Ausma Zehanat Khan’s Blackwater Falls (Minotaur, Nov.) is a “stunning series launch,” per PW’s starred review, that follows Det. Inaya Rahman as she investigates the murder of a teenage Syrian refugee whose body is found nailed to a mosque door in the small town of Blackwater Falls, Colo. When compromised colleagues and racial tensions complicate the investigation, Rahman must figure out whom she can trust as she hunts the killer. Khan spoke with PW about unlikely pairings, crime fiction’s portrayal of law enforcement, and the isolation of small-town life.

Rahman is a woman of color with a bird’s-eye view of the racial dynamics in police activity. Was it a challenge to have her walk that line?

Definitely. I proposed the series thinking those tensions could be reconciled through the dignity of my characters, but I quickly realized that approach wouldn’t do justice to the big questions about policing that we’re facing today. So striking the right balance on the page and refusing to accept easy answers was one of the most challenging tasks. Any time I was tempted to put a halo on Inaya or fellow detective Cat, I brought the thoroughly corrupt sheriff to the forefront of my story.

How does the town’s character influence the way the mystery unfolds?

Blackwater Falls is a small, tight-knit Colorado backcountry community with a quite obvious racial divide and a sheriff’s department that’s used to acting with unchecked power, almost like a private fiefdom. It feels claustrophobic, where all the characters know each other and the discovery of the killer is more devastating, as a result.

How did you approach writing about a town as tight-knit as Blackwater Falls?

For me, developing the various communities in Blackwater Falls reflected a great deal of my own upbringing—the multicultural, multiracial communities I grew up in— so it was like coming home. This series is also very much about solidarity, the ways in which we build it or betray it. Solidarity can’t be assumed.
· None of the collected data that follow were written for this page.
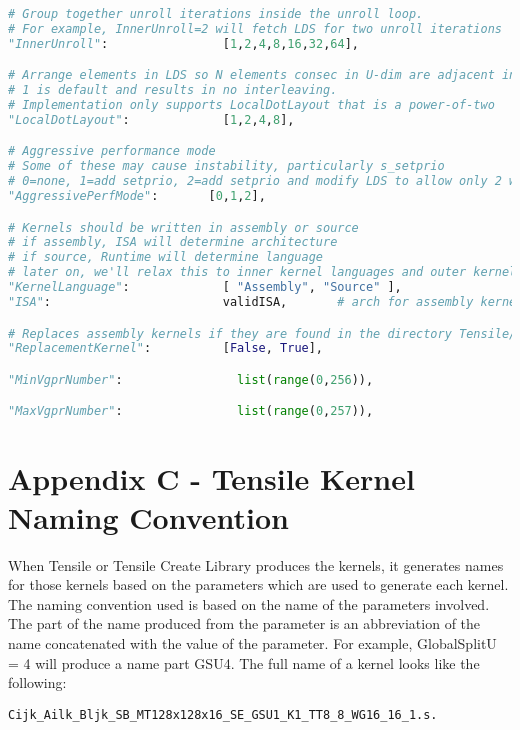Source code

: \documentclass[]{article}
\begin{document}
\begin{lstlisting}[language=python,breaklines=true]
# Group together unroll iterations inside the unroll loop.
# For example, InnerUnroll=2 will fetch LDS for two unroll iterations
"InnerUnroll":                [1,2,4,8,16,32,64],

# Arrange elements in LDS so N elements consec in U-dim are adjacent in LDS
# 1 is default and results in no interleaving.
# Implementation only supports LocalDotLayout that is a power-of-two
"LocalDotLayout":             [1,2,4,8],

# Aggressive performance mode
# Some of these may cause instability, particularly s_setprio
# 0=none, 1=add setprio, 2=add setprio and modify LDS to allow only 2 waves/simd
"AggressivePerfMode":       [0,1,2],

# Kernels should be written in assembly or source
# if assembly, ISA will determine architecture
# if source, Runtime will determine language
# later on, we'll relax this to inner kernel languages and outer kernel languages, such as inline asm embedded in ocl or in llvm
"KernelLanguage":             [ "Assembly", "Source" ],
"ISA":                        validISA,       # arch for assembly kernels

# Replaces assembly kernels if they are found in the directory Tensile/Tensile/ReplacementKernels
"ReplacementKernel":          [False, True],

"MinVgprNumber":                list(range(0,256)),

"MaxVgprNumber":                list(range(0,257)),
\end{lstlisting}

\section{Appendix C - Tensile Kernel Naming Convention}
\label{sec:appendixC}

When Tensile or Tensile Create Library produces the kernels, it generates names for those kernels based on the parameters which are used to generate each kernel. The naming convention used is based on the name of the parameters involved. The part of the name produced from the parameter is an abbreviation of the name concatenated with the value of the parameter. For example, GlobalSplitU = 4 will produce a name part GSU4. The full name of a kernel looks like the following:

\begin{verbatim}
Cijk_Ailk_Bljk_SB_MT128x128x16_SE_GSU1_K1_TT8_8_WG16_16_1.s.
\end{verbatim}
\end{document}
It has to be built. Writing Blackwater Falls was part of that process.

Are there conventions of detective fiction you wanted to subvert?

The trope of “hero cop as good guy.” Often crime writers—and readers—begin with the idea that detectives are people you can trust to do right and to have a moral code. Det. Inaya Rahman has clear internal conflicts as a police officer that are exacerbated when she faces down Blackwater’s sheriff as a woman of color partnered with another woman of color. So Blackwater Falls is really in conversation with how we’ve treated policing in crime fiction.

Was there a character dynamic you were particularly excited to explore?

I happily confess I have always loved romantic tension between a pair of lead detectives. In my former crime series, the love lives of my detectives were quite mysterious and tortured, but with Blackwater Falls, I was excited to put together a very unlikely pairing in the form of a detective whose faith and skin color have made her a target, and her supervising lieutenant, a man who is as hostile to his own culture and heritage as it’s possible to be. That was great fun to write.